## REQUIRED ACTION:
Search the entries for the word "questions" and return every line where it is found.

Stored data
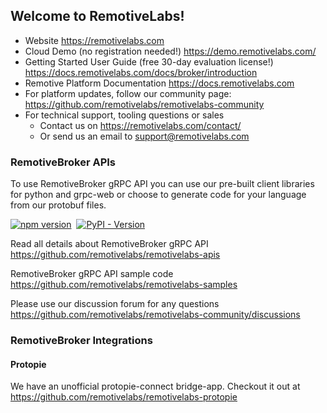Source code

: ## Welcome to RemotiveLabs!

* Website https://remotivelabs.com
* Cloud Demo (no registration needed!) https://demo.remotivelabs.com/
* Getting Started User Guide (free 30-day evaluation license!) https://docs.remotivelabs.com/docs/broker/introduction
* Remotive Platform Documentation https://docs.remotivelabs.com
* For platform updates, follow our community page: https://github.com/remotivelabs/remotivelabs-community
* For technical support, tooling questions or sales
  - Contact us on https://remotivelabs.com/contact/
  - Or send us an email to support@remotivelabs.com

### RemotiveBroker APIs

To use RemotiveBroker gRPC API you can use our
pre-built client libraries for python and grpc-web or choose to generate code
for your language from our protobuf files.

[![npm version](https://img.shields.io/npm/v/remotivelabs-grpc-web-stubs.svg)](https://www.npmjs.com/package/remotivelabs-grpc-web-stubs)&nbsp;
[![PyPI - Version](https://img.shields.io/pypi/v/remotivelabs-broker.svg)](https://pypi.org/project/remotivelabs-broker)

Read all details about RemotiveBroker gRPC API <br>
https://github.com/remotivelabs/remotivelabs-apis

RemotiveBroker gRPC API sample code <br>
https://github.com/remotivelabs/remotivelabs-samples

Please use our discussion forum for any questions <br>
https://github.com/remotivelabs/remotivelabs-community/discussions

### RemotiveBroker Integrations

#### Protopie

We have an unofficial protopie-connect bridge-app.
Checkout it out at https://github.com/remotivelabs/remotivelabs-protopie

## EXERCISE OUTPUT:
* For technical support, tooling questions or sales
Please use our discussion forum for any questions <br>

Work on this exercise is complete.